Thursday, March 5

Hip Hip Hooray or Oh, My Aching Back!

I can't tell you how much I love it that the old geezers have taken over Facebook. I can't tell you how much I love that. But I'm gonna try.

I love it that a social networking site, created, built and maintained by the whatever-letter-generation they're called (I can't be bothered keeping up with such things) is growing and thriving not with the help of their peers, but with the help of their parents' peers (or in some cases, their grandparents'). I'm giddy.

I've been thinking about what that's about. Is it that young people, who may have never known "community" or the experience of running into all your friends while trick-or-treating after dark (with no parents along, of course--parents don't go trick-or-treating, they stay home and give out candy, frevvins sake!), imagined that they could create it while sitting alone in front of a keyboard? A generation looking for connection, but for some reason unable to find it in the "real" world? I'm not sure whether it has occured to anyone that it might help to remove the earbud from one ear, the bluetooth headset from the other, and put the cell phone away? (the irony of this is that I just read the earbud story courtesy of one of my "old" friends on Facebook!)

Don't get me wrong. I have earbuds. I have a cell phone. I even send text messages. I'm as addicted to my iphone as anyone else.

But I also remember community. I remember when there was no such thing as "playdates". You just went outside, or knocked on a door, or went down to the local ice cream store, and hung out with friends. And then you came home when you were hungry, or it was dark, or someone told you to. And the amazing thing is that all those people, the ones who sat on the stainless steel aluminum cases at the ice cream shop, the ones who I only knew by their "camp names", even the ones that tortured me as a child, bullying me in school...they're all on Facebook.

(I'm realizing here that my references make it sound like I grew up in Mayberry, which I most definitely did not. And I'm also realizing that if you know that reference, my point is probably already made. Speaking of Mayberry, there's someone I haven't found yet...the hometown friend of my next door neighbor in my freshman dorm in college...we took English comp together. We sat in the back and made jokes about the small-town naivete of our professor, who I now realize was probably a grad student, now that I know such things. One time, when I walked in for an exam, tense as a result of being ill prepared, he--the friend of a friend, not the professor--started softly whistling the theme song. It loosened me right up, and still makes me laugh more than 30 years later. I'm gonna go look for him on Facebook when I'm done here. Remind me.)

I have been contacted by people from my high school that doesn't exist anymore that I can't even believe remember me (I was largely a non-entity in high school). I am in regular contact with my friends from summer camp. I have reconnected with one of my dearest friends from second grade, with whom I walked home from school and said and did the goofy things that only second graders do--and we have the privilege of understanding for the first time the whys and hows of our connection at seven years old and share our amazement that some thread of it persists after all these years. I am able to marvel at the photos of my friends' children, who are older than some of my coworkers, and probably older than the folks who started Facebook. And I'm part of a current community, getting to know my friends right down the street a whole lot better than I might otherwise, in our hurried and overcommitted lives. 
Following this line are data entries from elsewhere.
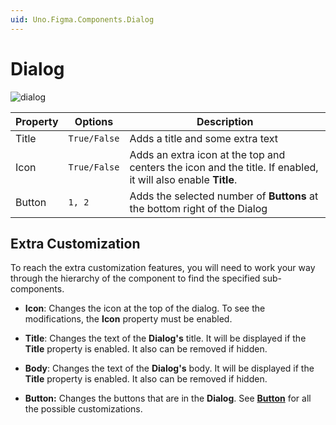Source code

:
 ```yaml
---
uid: Uno.Figma.Components.Dialog
---
```


# Dialog

![dialog](./images/dialog.png)

| Property | Options      | Description                                                  |
| -------- | ------------ | ------------------------------------------------------------ |
| Title    | `True/False` | Adds a title and some extra text                             |
| Icon     | `True/False` | Adds an extra icon at the top and centers the icon and the title. If enabled, it will also enable **Title**. |
| Button   | `1, 2`       | Adds the selected number of **Buttons** at the bottom right of the Dialog |

## Extra Customization

To reach the extra customization features, you will need to work your way through the hierarchy of the component to find the specified sub-components.

- **Icon**: Changes the icon at the top of the dialog. To see the modifications, the **Icon** property must be enabled.
- **Title**: Changes the text of the **Dialog's** title. It will be displayed if the **Title** property is enabled. It also can be removed if hidden.

- **Body**: Changes the text of the **Dialog's** body. It will be displayed if the **Title** property is enabled. It also can be removed if hidden.
- **Button:** Changes the buttons that are in the **Dialog**. See **[Button](./button.md)** for all the possible customizations.
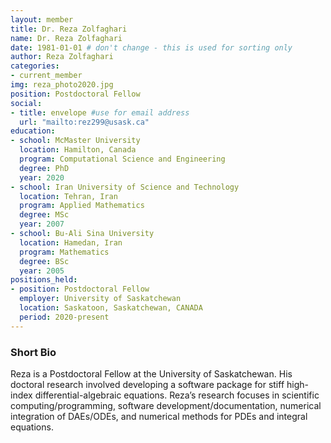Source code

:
 ```yaml
---
layout: member
title: Dr. Reza Zolfaghari
name: Dr. Reza Zolfaghari
date: 1981-01-01 # don't change - this is used for sorting only
author: Reza Zolfaghari
categories:
- current_member
img: reza_photo2020.jpg
position: Postdoctoral Fellow
social:
- title: envelope #use for email address
  url: "mailto:rez299@usask.ca"
education:
- school: McMaster University
  location: Hamilton, Canada
  program: Computational Science and Engineering
  degree: PhD
  year: 2020
- school: Iran University of Science and Technology
  location: Tehran, Iran
  program: Applied Mathematics
  degree: MSc
  year: 2007
- school: Bu-Ali Sina University
  location: Hamedan, Iran
  program: Mathematics
  degree: BSc
  year: 2005
positions_held:
- position: Postdoctoral Fellow
  employer: University of Saskatchewan
  location: Saskatoon, Saskatchewan, CANADA
  period: 2020-present
---
```


### Short Bio
Reza is a Postdoctoral Fellow at the University of Saskatchewan. His doctoral research involved developing a software package for stiff high-index differential-algebraic equations. Reza’s research focuses in scientific computing/programming, software development/documentation, numerical integration of DAEs/ODEs, and numerical methods for PDEs and integral equations.
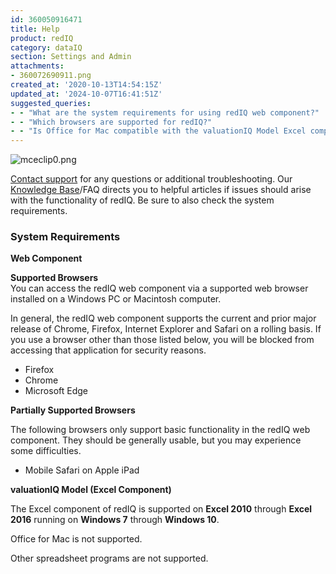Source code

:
 ```yaml
---
id: 360050916471
title: Help
product: redIQ
category: dataIQ
section: Settings and Admin
attachments:
- 360072690911.png
created_at: '2020-10-13T14:54:15Z'
updated_at: '2024-10-07T16:41:51Z'
suggested_queries:
- - "What are the system requirements for using redIQ web component?"
- - "Which browsers are supported for redIQ?"
- - "Is Office for Mac compatible with the valuationIQ Model Excel component?"
---
```

![mceclip0.png](https://rediq.zendesk.com/hc/article_attachments/360072690911/mceclip0.png)

[Contact support](https://rediq.zendesk.com/hc/en-us/articles/360039824892-Contact-Us-by-Phone-or-Email) for any questions or additional troubleshooting. Our [Knowledge Base](https://rediq.zendesk.com/hc/en-us)/FAQ directs you to helpful articles if issues should arise with the functionality of redIQ. Be sure to also check the system requirements.

### **System Requirements**

**Web Component**

**Supported Browsers**  
You can access the redIQ web component via a supported web browser installed on a Windows PC or Macintosh computer.

In general, the redIQ web component supports the current and prior major release of Chrome, Firefox, Internet Explorer and Safari on a rolling basis. If you use a browser other than those listed below, you will be blocked from accessing that application for security reasons.

* Firefox
* Chrome
* Microsoft Edge

**Partially Supported Browsers**

The following browsers only support basic functionality in the redIQ web component. They should be generally usable, but you may experience some difficulties.

* Mobile Safari on Apple iPad

**valuationIQ Model (Excel Component)**

The Excel component of redIQ is supported on **Excel 2010** through **Excel 2016** running on **Windows 7** through **Windows 10**.

Office for Mac is not supported.

Other spreadsheet programs are not supported.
So I guess what I'm saying is that I have to face it. Again. I'm a statistic, a blatant example of a market demographic. It happened to me once before several years back when ownership of my first ipod sold me irrevocably on Apple products (exactly as they intended...damn!). And now here I am again.

I've always been pretty attached to my anarchic, rebel self--well, maybe not always, but recently, anyway (yes, I realize that "recently" is a relative term). I wear what I want (which brings to mind another recent FB conversation on the rules and restrictions regarding the wearing of linen in the winter months--of course, I was in the "who gives a flying #&*, wear whatever you want" camp). I accept that I'm "odd" (I've now learned that when that happens, you just remind yourself that you're an artist--it works every time). I know I use too many parentheticals. And ellipses. Too bad.

I think it's cool that the old farts are takin' over the airwaves. Wait. I think "airwaves" is not the current (or correct) term. Maybe that just proves my point.

I gotta go. The world in which "friend" is a verb is calling. See ya there.

3 comments:

Anonymous said...

1. I'm also guilty of parentheticals (why is that?)
2. How does one explain one's oddness when one ISN'T an artist? I haven't figured that out yet.
3. and finally, WHO IS THE FRIEND FROM FRESHMAN YEAR??

Old minds want to know.

Anonymous said...

I love parentheses. They are for those of us (not to sound egotistical [and what is the difference between an egoist and an egotist?]) who produce several layers of ideas at once.

Anonymous said...

Robin, let me speak as a representative for Generation Y (I'm pretty sure that's what we are) and welcome you and all of your cohorts to fb. I, for one, am thrilled to have you. Love the blog!